Go through the listing below and work out how many lines hold "slightly"; reply with the figure alone.
▶
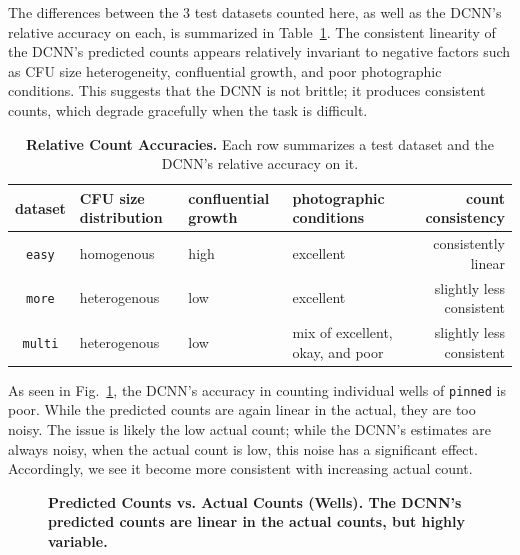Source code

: \documentclass[10pt,letterpaper]{article}
\begin{document}
            The differences between the $3$ test datasets counted here, as well as the DCNN's relative accuracy on each, is summarized in Table~\ref{dcnn_plate_summaries}. The consistent linearity of the DCNN's predicted counts appears relatively invariant to negative factors such as CFU size heterogeneity, confluential growth, and poor photographic conditions. This suggests that the DCNN is not brittle; it produces consistent counts, which degrade gracefully when the task is difficult.
            
            \begin{table}[h]
                \begin{adjustwidth}{-1.5in}{0in}
                    \caption{{\bf Relative Count Accuracies.} Each row summarizes a test dataset and the DCNN's relative accuracy on it.}
                    \begin{tabular}{c|l|l|l|r}
                        dataset & CFU size distribution & confluential growth & photographic conditions & count consistency \\
                        \hline
                        \texttt{easy} & homogenous & high & excellent & consistently linear \\
                        \texttt{more} & heterogenous & low & excellent & slightly less consistent \\
                        \texttt{multi} & heterogenous & low & mix of excellent, okay, and poor & slightly less consistent \\
                        \end{tabular}
                    \label{dcnn_plate_summaries}
                \end{adjustwidth}
            \end{table}  

            As seen in Fig.~\ref{dcnn_well_counts}, the DCNN's accuracy in counting individual wells of \texttt{pinned} is poor. While the predicted counts are again linear in the actual, they are too noisy. The issue is likely the low actual count; while the DCNN's estimates are always noisy, when the actual count is low, this noise has a significant effect. Accordingly, we see it become more consistent with increasing actual count.

            \begin{figure}[h]
                
                \caption{{\bf Predicted Counts vs. Actual Counts (Wells). The DCNN's predicted counts are linear in the actual counts, but highly variable.}}
                \label{dcnn_well_counts}
            \end{figure}
            
\end{document}
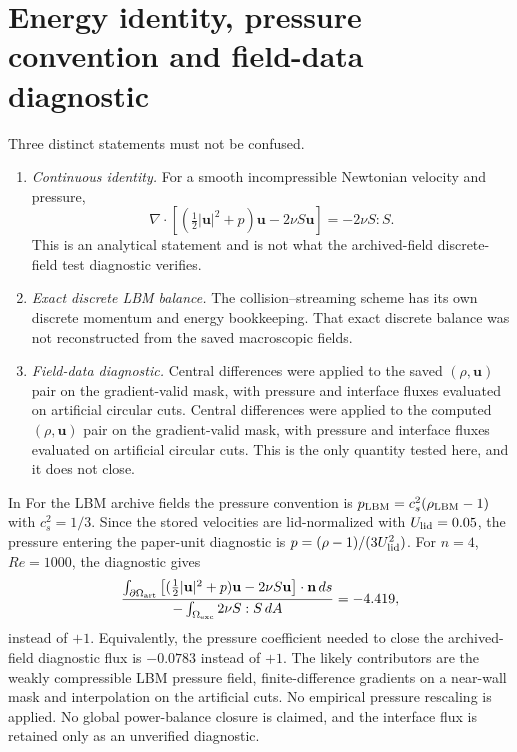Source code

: \documentclass[11pt]{article}
\begin{document}
\section{Energy identity, pressure convention and field-data diagnostic}
\label{sec:energy}

Three distinct statements must not be confused.

\begin{enumerate}
  \item \emph{Continuous identity.} For a smooth incompressible Newtonian
        velocity and pressure,
        \[
          \nabla\cdot\left[\left(\tfrac12|\mathbf{u}|^2+p\right)\mathbf{u}
          -2\nu S\mathbf{u}\right]=-2\nu S:S .
        \]
        This is an analytical statement and is not what the \color{revred}archived-field \color{revblue}discrete-field\color{black} \color{revred}test \color{revblue}diagnostic\color{black}
        verifies.
  \item \emph{Exact discrete LBM balance.} The collision--streaming scheme has
        its own discrete momentum and energy bookkeeping. That exact discrete
        balance was not reconstructed from the saved macroscopic fields.
    \item \emph{Field-data diagnostic.} \color{revred}Central differences were applied to the saved $(\rho,\mathbf{u})$ pair on the gradient-valid mask, with pressure and interface fluxes evaluated on artificial circular cuts. \color{revblue}Central differences were applied to the computed $(\rho,\mathbf{u})$ pair on the gradient-valid mask, with pressure and interface fluxes evaluated on artificial circular cuts. \color{black}This is the only quantity tested here, and it does not close.
\end{enumerate}

\color{revred}In \color{revblue}For\color{black} the LBM \color{revred}archive \color{revblue}fields\color{black} the pressure convention is
$p_{\rm LBM}=c_s^2(\rho_{\rm LBM}-1)$ with $c_s^2=1/3$. Since the stored
velocities are lid-normalized with $U_{\rm lid}=0.05$, the pressure entering
the paper-unit diagnostic is
$p=(\rho-1)/(3U_{\rm lid}^2)$. For $n=4$, $Re=1000$, the diagnostic gives
\begin{equation}
  \frac{\int_{\partial\Omega_{\rm art}}
        \left[(\tfrac12|\mathbf{u}|^2+p)\mathbf{u}-2\nu S\mathbf{u}\right]\cdot\mathbf{n}\,ds}
       {-\int_{\Omega_{\rm exc}}2\nu S:S\,dA}
  =-4.419 ,
  \label{eq:flux_ratio}
\end{equation}
instead of $+1$. Equivalently, the pressure coefficient needed to close the
\color{revred}archived-field \color{revblue}diagnostic\color{black} flux is $-0.0783$ instead of $+1$. The likely contributors are
the weakly compressible LBM pressure field, finite-difference gradients on a
near-wall mask and interpolation on the artificial cuts. No empirical pressure
rescaling is applied. No global power-balance closure is claimed, and the
interface flux is retained only as an unverified diagnostic.
\end{document}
◀
_Exercise result_: 2